* Listed records *
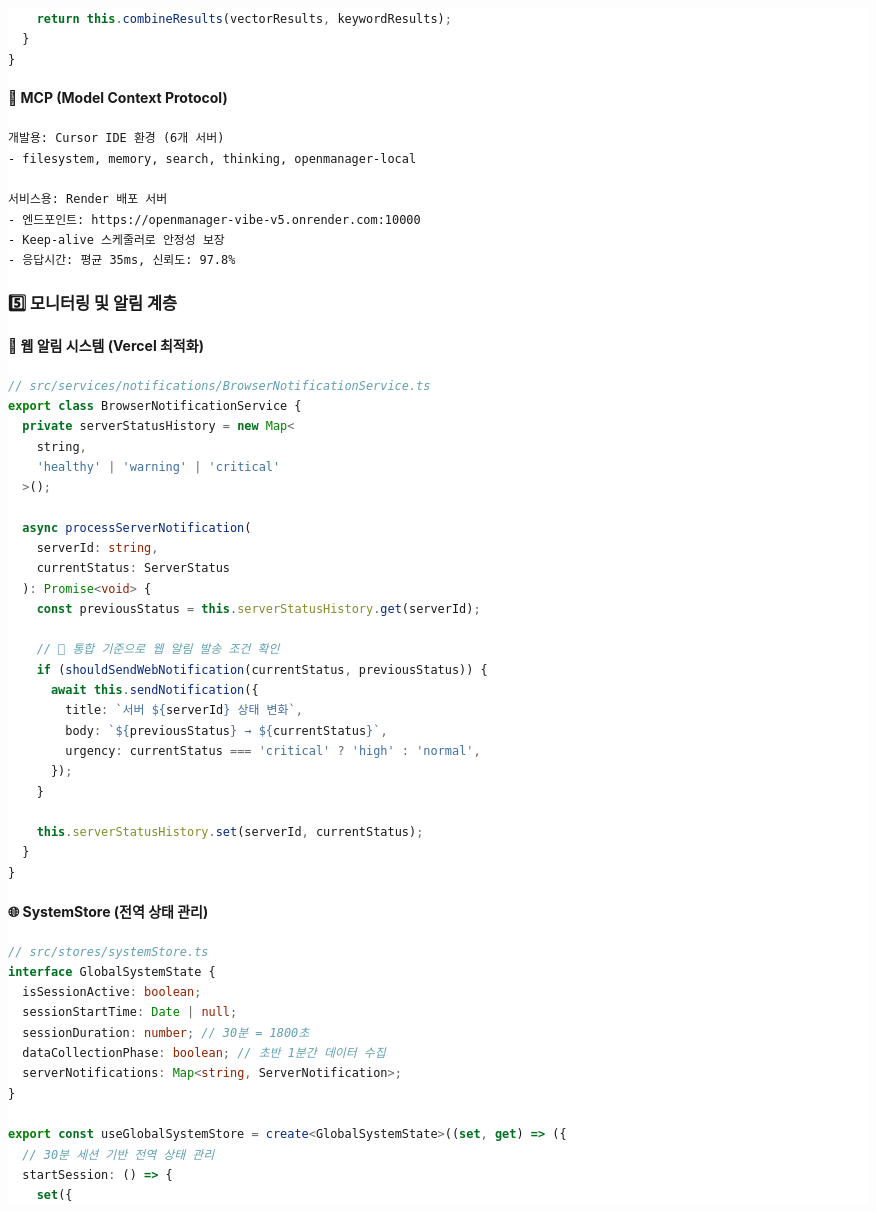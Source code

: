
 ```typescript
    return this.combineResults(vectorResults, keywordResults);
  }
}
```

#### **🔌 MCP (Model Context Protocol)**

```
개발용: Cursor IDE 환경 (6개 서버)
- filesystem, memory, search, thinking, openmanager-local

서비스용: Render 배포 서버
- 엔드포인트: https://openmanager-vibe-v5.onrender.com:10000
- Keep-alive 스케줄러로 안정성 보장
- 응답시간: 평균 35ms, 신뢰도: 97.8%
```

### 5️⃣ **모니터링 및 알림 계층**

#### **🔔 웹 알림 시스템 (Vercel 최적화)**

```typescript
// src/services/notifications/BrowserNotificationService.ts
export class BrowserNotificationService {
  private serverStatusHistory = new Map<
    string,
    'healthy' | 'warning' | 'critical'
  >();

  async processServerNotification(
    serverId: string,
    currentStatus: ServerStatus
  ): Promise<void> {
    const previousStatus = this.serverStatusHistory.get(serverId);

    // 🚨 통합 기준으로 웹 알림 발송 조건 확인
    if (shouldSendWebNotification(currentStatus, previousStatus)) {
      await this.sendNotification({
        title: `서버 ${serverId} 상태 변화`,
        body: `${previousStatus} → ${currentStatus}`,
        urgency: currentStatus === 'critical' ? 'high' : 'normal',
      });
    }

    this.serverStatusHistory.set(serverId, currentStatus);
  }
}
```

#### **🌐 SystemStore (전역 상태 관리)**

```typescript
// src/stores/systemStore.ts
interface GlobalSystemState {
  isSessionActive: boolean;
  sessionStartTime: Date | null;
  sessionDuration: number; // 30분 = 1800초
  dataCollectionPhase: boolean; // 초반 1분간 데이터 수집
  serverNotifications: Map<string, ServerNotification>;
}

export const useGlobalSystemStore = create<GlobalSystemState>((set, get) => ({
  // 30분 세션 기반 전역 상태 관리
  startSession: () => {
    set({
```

* Work to be completed *
Where a line of the data above includes "string", copy that line.

* Finished task *
    string,
    serverId: string,
  serverNotifications: Map<string, ServerNotification>;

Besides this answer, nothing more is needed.